WHAT THE TASK REQUIRES:
Only the lines holding "using" are wanted here; copy each from the listing.

SUPPLIED ENTRIES:
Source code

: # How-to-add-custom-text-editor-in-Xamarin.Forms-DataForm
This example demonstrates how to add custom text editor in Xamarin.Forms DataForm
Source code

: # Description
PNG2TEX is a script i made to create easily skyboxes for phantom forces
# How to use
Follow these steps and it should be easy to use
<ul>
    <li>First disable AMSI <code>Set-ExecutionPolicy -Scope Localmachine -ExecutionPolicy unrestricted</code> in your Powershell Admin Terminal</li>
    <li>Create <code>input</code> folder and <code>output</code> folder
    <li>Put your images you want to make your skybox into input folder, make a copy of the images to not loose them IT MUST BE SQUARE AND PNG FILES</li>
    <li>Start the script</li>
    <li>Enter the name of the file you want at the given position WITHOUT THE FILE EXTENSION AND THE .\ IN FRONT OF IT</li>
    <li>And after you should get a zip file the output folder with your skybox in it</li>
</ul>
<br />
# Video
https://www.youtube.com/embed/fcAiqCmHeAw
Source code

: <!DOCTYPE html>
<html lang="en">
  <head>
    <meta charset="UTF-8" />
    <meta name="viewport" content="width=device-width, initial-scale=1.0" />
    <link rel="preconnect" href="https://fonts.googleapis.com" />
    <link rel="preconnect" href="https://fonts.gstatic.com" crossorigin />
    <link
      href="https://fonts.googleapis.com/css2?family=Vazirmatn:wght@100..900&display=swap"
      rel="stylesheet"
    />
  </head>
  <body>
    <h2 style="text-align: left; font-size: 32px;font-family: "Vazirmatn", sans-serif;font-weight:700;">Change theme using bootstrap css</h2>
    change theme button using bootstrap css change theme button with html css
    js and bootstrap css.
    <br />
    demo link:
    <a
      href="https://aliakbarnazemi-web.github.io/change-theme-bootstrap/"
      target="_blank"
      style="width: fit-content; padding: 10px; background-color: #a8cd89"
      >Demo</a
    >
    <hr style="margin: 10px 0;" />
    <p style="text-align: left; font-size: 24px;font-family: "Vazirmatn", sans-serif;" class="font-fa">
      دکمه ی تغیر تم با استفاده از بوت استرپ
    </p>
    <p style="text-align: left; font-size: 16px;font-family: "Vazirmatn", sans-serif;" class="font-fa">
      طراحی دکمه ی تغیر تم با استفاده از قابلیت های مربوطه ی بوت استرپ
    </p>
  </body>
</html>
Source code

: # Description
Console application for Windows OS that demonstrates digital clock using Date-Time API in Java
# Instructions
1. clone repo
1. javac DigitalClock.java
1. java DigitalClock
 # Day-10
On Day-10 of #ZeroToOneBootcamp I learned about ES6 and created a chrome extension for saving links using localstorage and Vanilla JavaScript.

EXERCISE SOLUTION:
    <h2 style="text-align: left; font-size: 32px;font-family: "Vazirmatn", sans-serif;font-weight:700;">Change theme using bootstrap css</h2>
    change theme button using bootstrap css change theme button with html css
Console application for Windows OS that demonstrates digital clock using Date-Time API in Java
On Day-10 of #ZeroToOneBootcamp I learned about ES6 and created a chrome extension for saving links using localstorage and Vanilla JavaScript.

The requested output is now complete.